15. The device of claim 14, wherein said processor is further
configured to: estimate said signal's energy in said adjacent
frequency band.
16. The device of claim 15, wherein said processor is further
configured to: combine said spectrum within said first frequency
band and said adjacent frequency band signal spectrum to obtain a
bandwidth extended signal spectrum and a corresponding bandwidth
extended signal.
17. The device of claim 15, wherein said processor is further
configured to: mix said adjacent frequency band excitation spectrum
generated by periodic repetition of at least a part of said
transition band excitation spectrum with a pseudo-noise excitation
spectrum within said adjacent frequency band.
18. The device of claim 17, wherein processor is further configured
to: determine a mixing ratio, for mixing said adjacent frequency
band excitation spectrum and said pseudo-noise excitation spectrum,
using a voicing level estimated from said signal.
19. The device of claim 18, wherein said processor is further
configured to: fill any holes in said adjacent frequency band
excitation spectrum due to corresponding holes in said transition
band excitation spectrum using said pseudo-noise excitation
spectrum.
Description
CROSS-REFERENCE TO RELATED APPLICATIONS
The present disclosure is related to: U.S. patent application Ser.
No. 11/946,978, filed Nov. 29, 2007, entitled METHOD AND APPARATUS
TO FACILITATE PROVISION AND USE OF AN ENERGY VALUE TO DETERMINE A
SPECTRAL ENVELOPE SHAPE FOR OUT-OF-SIGNAL BANDWIDTH CONTENT; U.S.
patent application Ser. No. 12/024,620, filed Feb. 1, 2008,
entitled METHOD AND APPARATUS FOR ESTIMATING HIGH-BAND ENERGY IN A
BANDWIDTH EXTENSION SYSTEM; U.S. patent application Ser. No.
12/027,571, filed Feb. 7, 2008, entitled METHOD AND APPARATUS FOR
ESTIMATING HIGH-BAND ENERGY IN A BANDWIDTH EXTENSION SYSTEM; all of
which are incorporated by reference herein.
FIELD OF THE DISCLOSURE
The present disclosure is related to audio coders and rendering
audible content and more particularly to bandwidth extension
techniques for audio coders.
BACKGROUND
Telephonic speech over mobile telephones has usually utilized only
a portion of the audible sound spectrum, for example, narrow-band
speech within the 300 to 3400 Hz audio spectrum. Compared to normal
speech, such narrow-band speech has a muffled quality and reduced
intelligibility. Therefore, various methods of extending the
bandwidth of the output of speech coders, referred to as "bandwidth
extension" or "BWE," may be applied to artificially improve the
perceived sound quality of the coder output.

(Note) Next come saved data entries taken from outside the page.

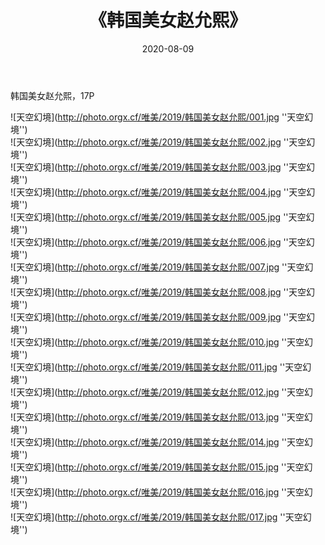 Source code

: ﻿---
layout: post
title: 《韩国美女赵允熙》
date: 2020-08-09
img: http://photo.orgx.cf/唯美/2019/韩国美女赵允熙/000.jpg
tags: [美女,清纯,唯美]
---

韩国美女赵允熙，17P



![天空幻境](http://photo.orgx.cf/唯美/2019/韩国美女赵允熙/001.jpg ''天空幻境'')<br>
![天空幻境](http://photo.orgx.cf/唯美/2019/韩国美女赵允熙/002.jpg ''天空幻境'')<br>
![天空幻境](http://photo.orgx.cf/唯美/2019/韩国美女赵允熙/003.jpg ''天空幻境'')<br>
![天空幻境](http://photo.orgx.cf/唯美/2019/韩国美女赵允熙/004.jpg ''天空幻境'')<br>
![天空幻境](http://photo.orgx.cf/唯美/2019/韩国美女赵允熙/005.jpg ''天空幻境'')<br>
![天空幻境](http://photo.orgx.cf/唯美/2019/韩国美女赵允熙/006.jpg ''天空幻境'')<br>
![天空幻境](http://photo.orgx.cf/唯美/2019/韩国美女赵允熙/007.jpg ''天空幻境'')<br>
![天空幻境](http://photo.orgx.cf/唯美/2019/韩国美女赵允熙/008.jpg ''天空幻境'')<br>
![天空幻境](http://photo.orgx.cf/唯美/2019/韩国美女赵允熙/009.jpg ''天空幻境'')<br>
![天空幻境](http://photo.orgx.cf/唯美/2019/韩国美女赵允熙/010.jpg ''天空幻境'')<br>
![天空幻境](http://photo.orgx.cf/唯美/2019/韩国美女赵允熙/011.jpg ''天空幻境'')<br>
![天空幻境](http://photo.orgx.cf/唯美/2019/韩国美女赵允熙/012.jpg ''天空幻境'')<br>
![天空幻境](http://photo.orgx.cf/唯美/2019/韩国美女赵允熙/013.jpg ''天空幻境'')<br>
![天空幻境](http://photo.orgx.cf/唯美/2019/韩国美女赵允熙/014.jpg ''天空幻境'')<br>
![天空幻境](http://photo.orgx.cf/唯美/2019/韩国美女赵允熙/015.jpg ''天空幻境'')<br>
![天空幻境](http://photo.orgx.cf/唯美/2019/韩国美女赵允熙/016.jpg ''天空幻境'')<br>
![天空幻境](http://photo.orgx.cf/唯美/2019/韩国美女赵允熙/017.jpg ''天空幻境'')<br> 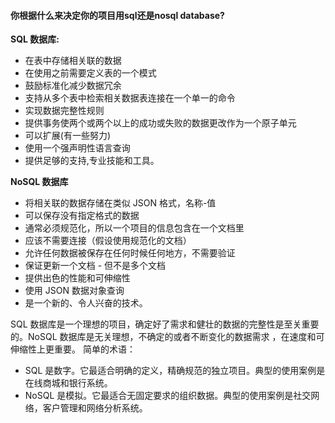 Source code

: #### 你根据什么来决定你的项目用sql还是nosql database?

**SQL 数据库:**

- 在表中存储相关联的数据
- 在使用之前需要定义表的一个模式
- 鼓励标准化减少数据冗余
- 支持从多个表中检索相关数据表连接在一个单一的命令
- 实现数据完整性规则
- 提供事务使两个或两个以上的成功或失败的数据更改作为一个原子单元
- 可以扩展(有一些努力)
- 使用一个强声明性语言查询
- 提供足够的支持,专业技能和工具。

**NoSQL 数据库**

- 将相关联的数据存储在类似 JSON 格式，名称-值
- 可以保存没有指定格式的数据
- 通常必须规范化，所以一个项目的信息包含在一个文档里
- 应该不需要连接（假设使用规范化的文档）
- 允许任何数据被保存在任何时候任何地方，不需要验证
- 保证更新一个文档 - 但不是多个文档
- 提供出色的性能和可伸缩性
- 使用 JSON 数据对象查询
- 是一个新的、令人兴奋的技术。

SQL 数据库是一个理想的项目，确定好了需求和健壮的数据的完整性是至关重要的。NoSQL 数据库是无关理想，不确定的或者不断变化的数据需求 ，在速度和可伸缩性上更重要。 简单的术语：

- SQL 是数字。它最适合明确的定义，精确规范的独立项目。典型的使用案例是在线商城和银行系统。
- NoSQL 是模拟。它最适合无固定要求的组织数据。典型的使用案例是社交网络，客户管理和网络分析系统。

Although BWE schemes may be parametric or non-parametric, most
known BWE schemes are parametric. The parameters arise from the
source-filter model of speech production where the speech signal is
considered as an excitation source signal that has been
acoustically filtered by the vocal tract. The vocal tract may be
modeled by an all-pole filter, for example, using linear prediction
(LP) techniques to compute the filter coefficients. The LP
coefficients effectively parameterize the speech spectral envelope
information. Other parametric methods utilize line spectral
frequencies (LSF), mel-frequency cepstral coefficients (MFCC), and
log-spectral envelope samples (LES) to model the speech spectral
envelope.
Many current speech/audio coders utilize the Modified Discrete
Cosine Transform (MDCT) representation of the input signal and
therefore BWE methods are needed that could be applied to MDCT
based speech/audio coders.
BRIEF DESCRIPTION OF THE DRAWINGS
FIG. 1 is a diagram of an audio signal having a transition band
near a high frequency band that is used in the embodiments to
estimate the high frequency band signal spectrum.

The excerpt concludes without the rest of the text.